Studio Visit: Furrowed Sound’s live vinyl tattooing

The world of turntable experimenters isn’t particularly large, and we tend to gravitate towards one another eventually. I came across Furrowed Sound, aka Dylan Beattie, via instagram fairly recently, and it turned out we had some mutual connections already. In fact, my extended turntable collaborator DJ Food by chance met Dylan through Ebay, and another friend Tom Bench had recently booked him for the Flim Flam night (which me and Sascha had performed at in late 2022). I appreciate these kinds of connections, an entangled web of technology, gigs and shared interests. 

Furrowed Sound is a project which uses lathe cutting – the direct, real-time inscription of sound onto a disk – as a live performance practice. In effect, Dylan can sample live to vinyl, create physical loops on the fly, manipulate the sound by hand in the moment, and change and effect the playback during performance. The practice combines machine precision with human inaccuracy to create abundant opportunities for indeterminate outcomes.

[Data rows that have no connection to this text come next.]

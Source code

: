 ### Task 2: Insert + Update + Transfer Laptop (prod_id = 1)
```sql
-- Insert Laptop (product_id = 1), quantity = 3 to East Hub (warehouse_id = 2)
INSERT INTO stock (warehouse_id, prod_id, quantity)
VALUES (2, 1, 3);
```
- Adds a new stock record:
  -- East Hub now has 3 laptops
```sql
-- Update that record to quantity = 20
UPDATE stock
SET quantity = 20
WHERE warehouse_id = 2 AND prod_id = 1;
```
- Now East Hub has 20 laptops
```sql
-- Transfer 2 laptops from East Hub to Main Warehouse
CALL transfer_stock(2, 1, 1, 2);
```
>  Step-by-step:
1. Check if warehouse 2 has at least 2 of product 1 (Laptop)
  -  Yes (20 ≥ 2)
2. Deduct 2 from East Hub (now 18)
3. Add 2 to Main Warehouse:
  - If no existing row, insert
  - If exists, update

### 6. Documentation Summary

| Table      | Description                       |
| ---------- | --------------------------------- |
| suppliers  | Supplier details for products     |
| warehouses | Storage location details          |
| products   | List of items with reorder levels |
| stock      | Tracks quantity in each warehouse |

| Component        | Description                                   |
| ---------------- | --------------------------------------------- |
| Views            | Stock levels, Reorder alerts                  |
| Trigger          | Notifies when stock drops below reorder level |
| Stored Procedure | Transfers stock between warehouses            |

Lathe cutting as creative practice has several precedents. Patrick Feaster’s essay on the often overlooked earliest sound recording experiments, “A Compass of Extraordinary Range”: The Forgotten Origins of Phonomanipulation, describes overcutting of grooves in Edison cylinders amongst other novel uses of the machines. Christian Marclay’s collaboration with Flo Kaufmann, Tabula Rasa, uses a back-and-forth exchange, with Marclay creating sound for Kaufmann to cut, which Marclay then plays back for further iterations. James Kelly’s thesis explored the lathe as a musical instrument, documenting and archiving examples of creative lathe-cuts, and creating new vinyl artefacts with which to record new compositions. Where Furrowed Sound differs is the live cutting and playback of records on a single machine, by the same performer: live sampling and loop creation with a very physical media.

Like me, Dylan is currently in the process of completing a practice-research PhD. He was kind enough to show me his setup and demonstrate the process, and even let me have a go at cutting some sound myself. 

The image shows the setup in action. A very stable platter, itself from a professional record lathe, is turned by an ancillary motor via a rubber belt. The driving motor is a stepper motor from an old printer, controlled with an arduino – this allows for preset speeds to be accessed quickly as well as manual control of pitch shifting. The deck has two tone arms with three headshells: one stereo and one double-mono, based on the The Rake Double Needle by Randal Sanden Jr (as used by Maria Chavez). As the grooves cut to the disks are rarely a regular spiral, the tone arms can be held in position with threads attached to ‘helping hands’ posable arms – in this way they can be forced to stay playing a specific part of the record, whilst also having freedom to jump tracks due to the looseness of the thread. Finally the ‘tattoo gun’, shown being hand-held by Dylan, which is the tracking arm from a hard drive, fed an amplified audio signal. I’m describing the setup in very broad strokes here. This is an intricate and carefully developed project and requires an attention to detail and technical rigour I’m quite astounded by. Cables are balanced, various failsafe measures are in place to mitigate voltage spikes from mechanical pushback of the drivers, vibration is dampened in various ways. 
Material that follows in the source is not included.